Richard T. Ely, virtually the founder of
this new breed, was the leading progressive economist and also the teacher of
most of the others. As an ardent postmillennialist pietist, Ely was convinced
that he was serving God and Christ as well. Like so many pietists, Ely was born
(in 1854) of solid Yankee and old Puritan stock, again in the midst of the
fanatical Burned-Over District of western New York. Ely's father, Ezra, was an
extreme Sabbatarian, preventing his family from playing games or reading books
on Sunday, and so ardent a prohibitionist that, even though an impoverished,
marginal farmer, he refused to grow barley, a crop uniquely suitable to his soil,
because it would have been used to make that monstrously sinful product, beer.[60] Having been graduated from Columbia
College in 1876, Ely went to Germany and received his PhD from Heidelberg in
1879. In several decades of teaching at Johns Hopkins and then at Wisconsin,
the energetic and empire-building Ely became enormously influential in American
thought and politics. At Johns Hopkins he turned out a gallery of influential
students and statist disciples in all fields of the social sciences as well as
economics. These disciples were headed by the pro-union institutionalist
economist John R. Commons, and included the social-control sociologists Edward
Alsworth Ross and Albion W. Small; John H. Finlay, President of City College of
New York; Dr. Albert Shaw, editor of the Review of Reviews and influential
adviser and theoretician to Theodore Roosevelt; the municipal reformer Frederick
C. Howe; and the historians Frederick Jackson Turner and J. Franklin Jameson.
Newton D. Baker was trained by Ely at Hopkins, and Woodrow Wilson was also his
student there, although there is no direct evidence of intellectual influence.
In the mid-1880s Richard Ely founded the
American Economic Association in a conscious attempt to commit the economics
profession to statism as against the older laissez-faire economists grouped in
the Political Economy Club. Ely continued as secretary-treasurer of the AEA for
seven years, until his reformer allies decided to weaken the association's
commitment to statism in order to induce the laissez-faire economists to join
the organization. At that point, Ely, in high dudgeon, left the AEA.

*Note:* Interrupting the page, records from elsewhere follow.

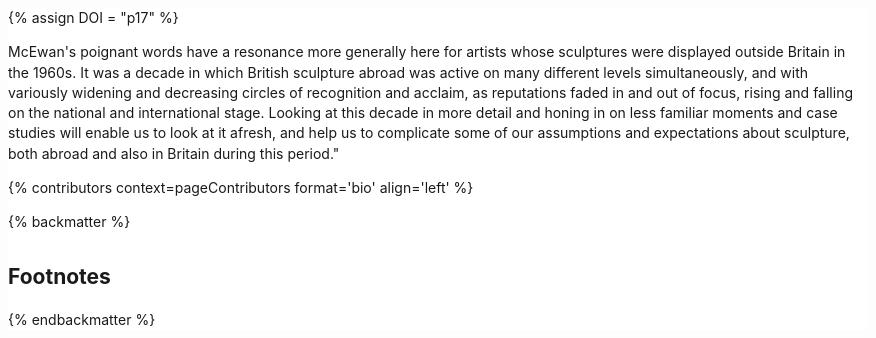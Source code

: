 {% assign DOI = "p17" %}

McEwan's poignant words have a resonance more generally here for artists whose sculptures were displayed outside Britain in the 1960s. It was a decade in which British sculpture abroad was active on many different levels simultaneously, and with variously widening and decreasing circles of recognition and acclaim, as reputations faded in and out of focus, rising and falling on the national and international stage. Looking at this decade in more detail and honing in on less familiar moments and case studies will enable us to look at it afresh, and help us to complicate some of our assumptions and expectations about sculpture, both abroad and also in Britain during this period."

{% contributors context=pageContributors format='bio' align='left' %}

{% backmatter %}

## Footnotes

[^1]: *Sculpture in the Open Air*, London County Council Exhibition at Battersea Park, May--September 1963: "The American exhibits have been chosen by the Museum of Modern Art in New York and they can be accepted as representatives of the great achievements of contemporary American sculptors" (exh. cat.). They included: Harry Bertoia, Alexander Calder, John Chamberlain, Herbert Ferber, Joseph Goto, Dimitri Hadzi, Raoul Hague, Seymour Lipton, Reuben Nakian, George Rickey, José de Rivera, James Rosati, Julius Schmidt, Jason Seley, David Smith, Richard Stankiewicz, and Peter Voulkos.

[^2]: Others represented included: Takis, Sergio Camargo, Li Yuan-Chia, Soto, Alejandro Otero, and Antonio Calderara, amongst others.

[^3]: See Bryan Robertson, "The Sixties", in *Twenty Five Years Annely Juda Fine Art/Juda Rowan Gallery: Masterpieces of the Avantgarde: Three Decades of Contemporary Art* (London: Annely Juda Fine Art/Juda Rowan Gallery, 1985), 179--90.

[^4]: Robertson, "The Sixties", 189.

[^5]: Lynne Cooke, "New Abstract Sculpture and its Sources", in *British Sculpture in the Twentieth* Century, ed. Sandy Nairne and Nicholas Serota (London: Whitechapel Art Gallery, 1981), 167.

[^6]: Cooke, "New Abstract Sculpture and its Sources", 167, note 2 (originally cited in C. Harrison, "Phillip King: Sculpture 1960--1968", *Artforum* 7, no. 4 \[Dec. 1968\]: 33).

[^7]: Alan Bowness, *The Conditions of Success: How the Modern Artist Rises to Fame* (London: Thames & Hudson, 1989), 11. Bowness's text is a useful way of thinking about such change. In this essay he outlined what he called the "four successive circles of recognition through which the exceptional artist passes on his path to fame. . . . peer recognition, critical recognition, patronage by dealers and collectors, and finally public acclaim."

[^8]: Margaret Garlake, *Britain and the São Paulo Bienal, 1951--1991* (London: British Council, 1991).

[^9]: Bowness, *Conditions of Success*, 110--19.

[^10]: See [http://visualarts.britishcouncil.org/exhibitions/exhibition/nine-living-british-sculptors-1965](http://visualarts.britishcouncil.org/exhibitions/exhibition/nine-living-british-sculptors-1965) (accessed 12 June 16).

[^11]: See [http://visualarts.britishcouncil.org/exhibitions/exhibition/sculpture-anglaise-contemporaine-1968](http://visualarts.britishcouncil.org/exhibitions/exhibition/sculpture-anglaise-contemporaine-1968)

[^12]: Philip James, ed., *Henry Moore on Sculpture* (London: MacDonald, 1966).

[^13]: See Robert Slifkin, "Now Man\'s *Bound to Fail*, More", in *Anglo--American Exchange in Postwar Sculpture, 1945--1975*, (Los Angeles: J. Paul Getty Museum, 2011), [http://www.getty.edu/museum/symposia/pdf_stark/stark_slifkin.pdf](http://www.getty.edu/museum/symposia/pdf_stark/stark_slifkin.pdf)

[^14]: Bryan Robertson, John Russell, and Lord Snowden, *Private View* (London: Nelson, 1965), 94--95.

[^15]: Robertson, Russell, and Snowden, *Private View*, 78--99.

[^16]: The "Artists of Our Time" series was published by Bodensee-Verlag, Amriswil. The 1973 Alecto Monograph, in which Charles Spencer's text appeared, was also published abroad, in this case in Italy.

[^17]: English version: Robert Maillard, *A Dictionary of Modern Sculpture* (London: Methuen, 1962), 9--10. Armitage's entry was by Michael Middleton and emphasizes the humanist message of his sculpture. The other British sculptors included in Maillard's book were: Robert Adams, Kenneth Armitage, Reg Butler, Anthony Caro, Lynn Chadwick, Geoffrey Clarke, Robert Clatworthy, Hubert Dalwood, Jacob Epstein, Walter Gilbert, Eric Gill, Barbara Hepworth, F. E. McWilliam, Kenneth Martin, Bernard Meadows, Henry Moore, Eduardo Paolozzi, Victor Pasmore, William Turnbull, Leon Underwood, and Austin Wright.

[^18]: John McEwen, "Kenneth Armitage", *Kenneth Armitage: 80th Birthday Survey* (Yorkshire Sculpture Park, 1996), 4.

[^19]: Peter Selz's subsequent *Art of Assemblage* (Oct.--Nov. 1961) included John Latham's *Shem* (1958), which was subsequently acquired by Museum of Modern Art in New York.

{% endbackmatter %}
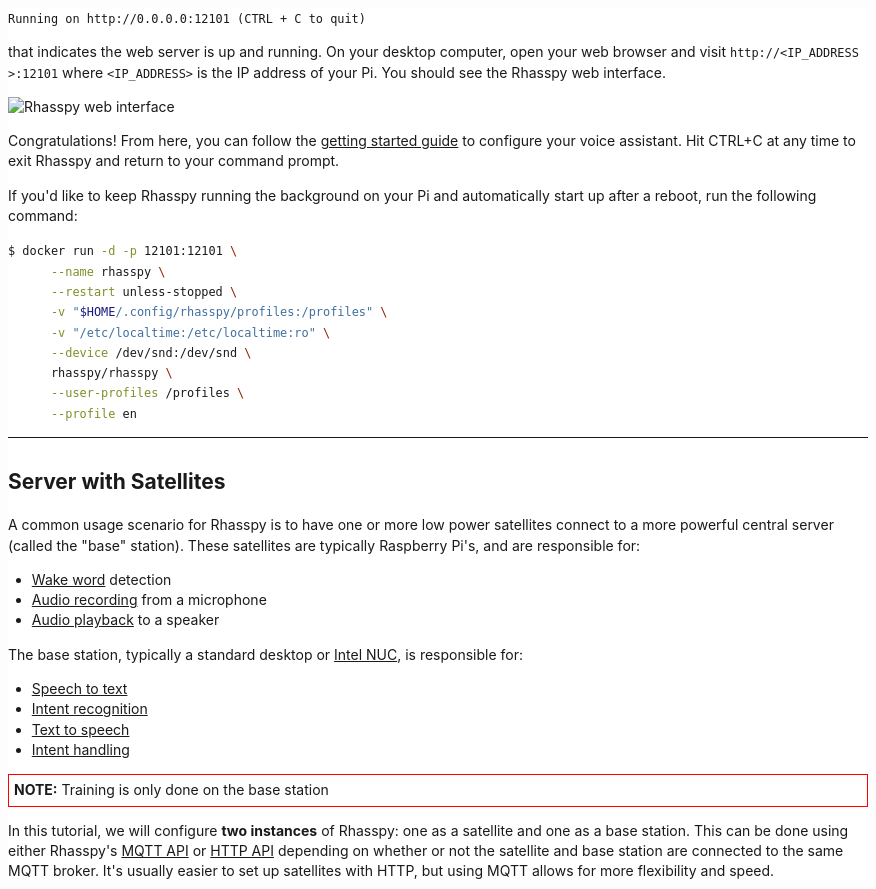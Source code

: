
 ```
Running on http://0.0.0.0:12101 (CTRL + C to quit)
```

that indicates the web server is up and running. On your desktop computer, open your web browser and visit `http://<IP_ADDRESS>:12101` where `<IP_ADDRESS>` is the IP address of your Pi. You should see the Rhasspy web interface.

![Rhasspy web interface](img/from-scratch/rhasspy-web-interface.png)

Congratulations! From here, you can follow the [getting started guide](#getting-started-guide) to configure your voice assistant. Hit CTRL+C at any time to exit Rhasspy and return to your command prompt.

If you'd like to keep Rhasspy running the background on your Pi and automatically start up after a reboot, run the following command:

```sh
$ docker run -d -p 12101:12101 \
      --name rhasspy \
      --restart unless-stopped \
      -v "$HOME/.config/rhasspy/profiles:/profiles" \
      -v "/etc/localtime:/etc/localtime:ro" \
      --device /dev/snd:/dev/snd \
      rhasspy/rhasspy \
      --user-profiles /profiles \
      --profile en
```

---

## Server with Satellites

A common usage scenario for Rhasspy is to have one or more low power satellites connect to a more powerful central server (called the "base" station). These satellites are typically Raspberry Pi's, and are responsible for:

* [Wake word](wake-word.md) detection
* [Audio recording](audio-input.md) from a microphone
* [Audio playback](audio-output.md) to a speaker

The base station, typically a standard desktop or [Intel NUC](https://www.intel.com/content/www/us/en/products/boards-kits/nuc.html), is responsible for:

* [Speech to text](speech-to-text.md)
* [Intent recognition](intent-recognition.md)
* [Text to speech](text-to-speech.md)
* [Intent handling](intent-handling.md)

<div style="border: 1px solid red; padding: 5px; margin: 0 0 10px 0;">
    <strong>NOTE:</strong> Training is only done on the base station
</div>

In this tutorial, we will configure **two instances** of Rhasspy: one as a satellite and one as a base station. This can be done using either Rhasspy's [MQTT API](reference.md#mqtt-api) or [HTTP API](reference.md#http-api) depending on whether or not the satellite and base station are connected to the same MQTT broker. It's usually easier to set up satellites with HTTP, but using MQTT allows for more flexibility and speed.
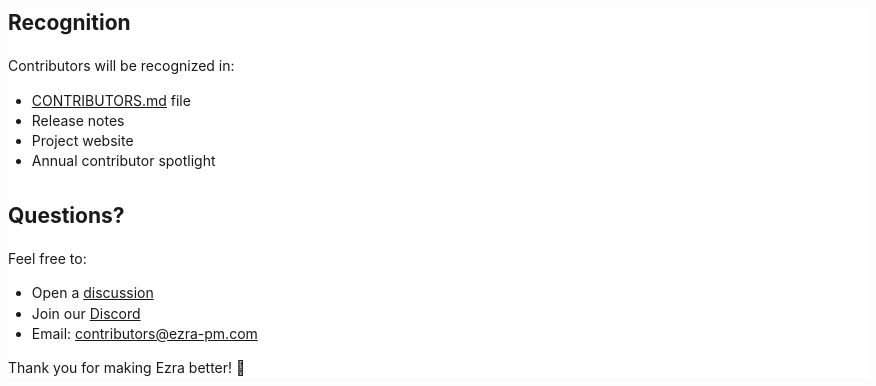 ## Recognition

Contributors will be recognized in:
- [CONTRIBUTORS.md](CONTRIBUTORS.md) file
- Release notes
- Project website
- Annual contributor spotlight

## Questions?

Feel free to:
- Open a [discussion](https://github.com/original/ezra/discussions)
- Join our [Discord](https://discord.gg/ezra)
- Email: contributors@ezra-pm.com

Thank you for making Ezra better! 🎉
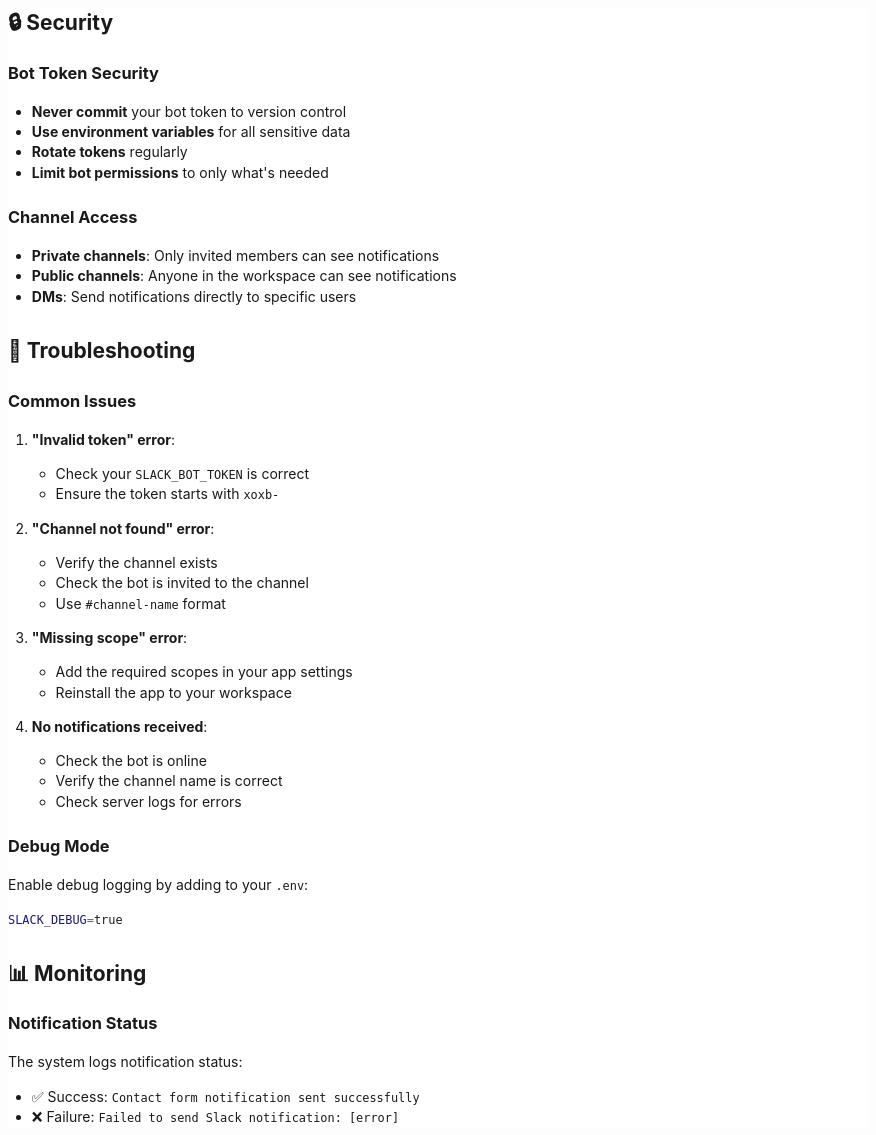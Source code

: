 ## 🔒 Security

### Bot Token Security

- **Never commit** your bot token to version control
- **Use environment variables** for all sensitive data
- **Rotate tokens** regularly
- **Limit bot permissions** to only what's needed

### Channel Access

- **Private channels**: Only invited members can see notifications
- **Public channels**: Anyone in the workspace can see notifications
- **DMs**: Send notifications directly to specific users

## 🚨 Troubleshooting

### Common Issues

1. **"Invalid token" error**:
   - Check your `SLACK_BOT_TOKEN` is correct
   - Ensure the token starts with `xoxb-`

2. **"Channel not found" error**:
   - Verify the channel exists
   - Check the bot is invited to the channel
   - Use `#channel-name` format

3. **"Missing scope" error**:
   - Add the required scopes in your app settings
   - Reinstall the app to your workspace

4. **No notifications received**:
   - Check the bot is online
   - Verify the channel name is correct
   - Check server logs for errors

### Debug Mode

Enable debug logging by adding to your `.env`:

```bash
SLACK_DEBUG=true
```

## 📊 Monitoring

### Notification Status

The system logs notification status:
- ✅ Success: `Contact form notification sent successfully`
- ❌ Failure: `Failed to send Slack notification: [error]`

At Wisconsin in 1892, Ely formed a new
School of Economics, Political Science, and History, surrounded himself with
former students, and gave birth to the Wisconsin Idea which, with the help of
John Commons, succeeded in passing a host of progressive measures for
government regulation in Wisconsin. Ely and the others formed an unofficial but
powerful brain trust for the progressive regime of Wisconsin Governor Robert M.
La Follette, who got his start in Wisconsin politics as an advocate of
prohibition. Though never a classroom student of Ely's, La Follette always
referred to Ely as his teacher and as the molder of the Wisconsin Idea. And
Theodore Roosevelt once declared that Ely "first introduced me to
radicalism in economics and then made me sane in my radicalism."[61]
Ely was also one of the most prominent
postmillennialist intellectuals of the era. He fervently believed that the
State is God's chosen instrument for reforming and Christianizing the social
order so that eventually Jesus would arrive and put an end to history. The
State, declared Ely, "is religious in its essence," and, furthermore,
"God works through the State in carrying out His purposes more universally
than through any other institution." The task of the church is to guide
the State and utilize it in these needed reforms.[62]
An inveterate activist and organizer, Ely
was prominent in the evangelical Chautauqua movement, and he founded there the
"Christian Sociology" summer school, which infused the influential
Chautauqua operation with the concepts and the personnel of the Social Gospel
movement. Ely was a friend and close associate of Social Gospel leaders Revs.
Washington Gladden, Walter Rauschenbusch, and Josiah Strong. With Strong and
Commons, Ely organized the Institute of Christian Sociology.[63] Ely also founded and became the secretary
of the Christian Social Union of the Episcopal Church, along with Christian
Socialist W.D.P. Bliss. All of these activities were infused with
postmillennial statism. Thus, the Institute of Christian Sociology was pledged
to present God's "kingdom as the complete ideal of human society to be realized
on earth." Moreover,
Ely
viewed the state as the greatest redemptive force in society. In Ely's eyes,
government was the God-given instrument through which we had to work. Its
preeminence as a divine instrument was based on the post-Reformation abolition
of the division between the sacred and the secular and on the State's power to
implement ethical solutions to public problems. The same identification of
sacred and secular which took place among liberal clergy enabled Ely to both
divinize the state and socialize Christianity: he thought of government as
God's main instrument of redemption….[64]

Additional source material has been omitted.